Dólar caminha para renovar menor cotação desde julho (Yuji Sakai/Getty Images)

O dólar se desvaloriza perante o real nos primeiros negócios desta quarta-feira, 16, em linha com o exterior. No mercado, os investidores do mundo todo aguardam sinalizações do presidente do Federal Reserve, Jerome Powell, após a decisão sobre a taxa de juros americana. Por aqui, as atenções também estão voltadas para a decisão do Comitê de Política Monetária (Copom). Às 9h50, o dólar comercial caia 0,7% e era vendido por 5,250 reais.

No mercado, há a esperança de que o Federal Reserve esclareça alguns pontos sobre a adoção da meta de inflação média, anunciada no fim de agosto, em Simpósio de Jackson Hole. “Ainda não se sabe por quanto tempo vai ser, o que isso efetivamente significa”, comenta Jason Vieira, economista-chefe da Infinity Asset.
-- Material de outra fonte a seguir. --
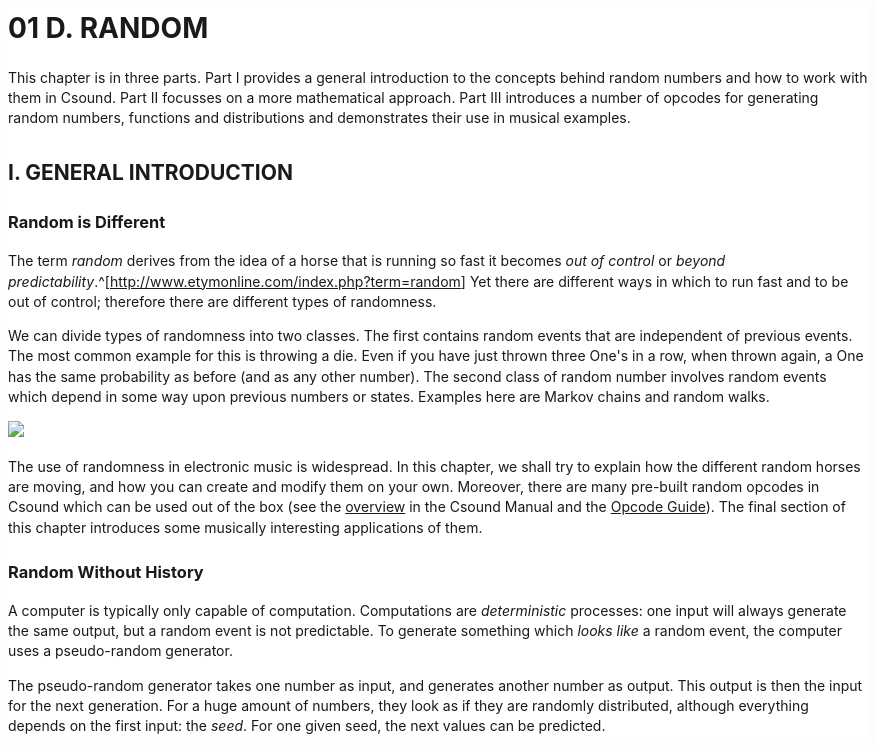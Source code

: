 # 01 D. RANDOM

This chapter is in three parts. Part I provides a general introduction
to the concepts behind random numbers and how to work with them in
Csound. Part II focusses on a more mathematical approach. Part III
introduces a number of opcodes for generating random numbers, functions
and distributions and demonstrates their use in musical examples.

## I. GENERAL INTRODUCTION

### Random is Different

The term _random_ derives from the idea of a horse that is running so
fast it becomes _out of control_ or _beyond predictability_.^[<http://www.etymonline.com/index.php?term=random>] Yet
there are different ways in which to run fast and to be out of control;
therefore there are different types of randomness.

We can divide types of randomness into two classes. The first contains
random events that are independent of previous events. The most common
example for this is throwing a die. Even if you have just thrown three
One's in a row, when thrown again, a One has the same probability as
before (and as any other number). The second class of random number
involves random events which depend in some way upon previous numbers or
states. Examples here are Markov chains and random walks.

![](../resources/images/01-d-random-overview.png)

The use of randomness in electronic music is widespread. In this
chapter, we shall try to explain how the different random horses are
moving, and how you can create and modify them on your own. Moreover,
there are many pre-built random opcodes in Csound which can be used out
of the box (see the
[overview](http://wwws.csound.com/docs/manual/SiggenNoise.html) in the
Csound Manual and the
[Opcode Guide](15-a-opcode-guide.md)). The final section of this chapter introduces some musically interesting applications of them.

### Random Without History

A computer is typically only capable of computation. Computations are
_deterministic_ processes: one input will always generate the same
output, but a random event is not predictable. To generate something
which _looks like_ a random event, the computer uses a pseudo-random
generator.

The pseudo-random generator takes one number as input, and generates
another number as output. This output is then the input for the next
generation. For a huge amount of numbers, they look as if they are
randomly distributed, although everything depends on the first input:
the _seed_. For one given seed, the next values can be predicted.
Embora ainda tenha alguma expectativa de anúncio de estímulos, Vieira pondera que os instrumentos do Fed estão ficando “cada vez mais raros”. “Não tem mais nada para fazer além de [aumentar a] recompra de títulos. Mas só uma sinalização de que deve manter a linha de estímulos [já é positivo].”

Com a possibilidade de o Fed adotar taxa de juros negativa, o mercado aguarda a manutenção do intervalo entre 0% e 0,25%.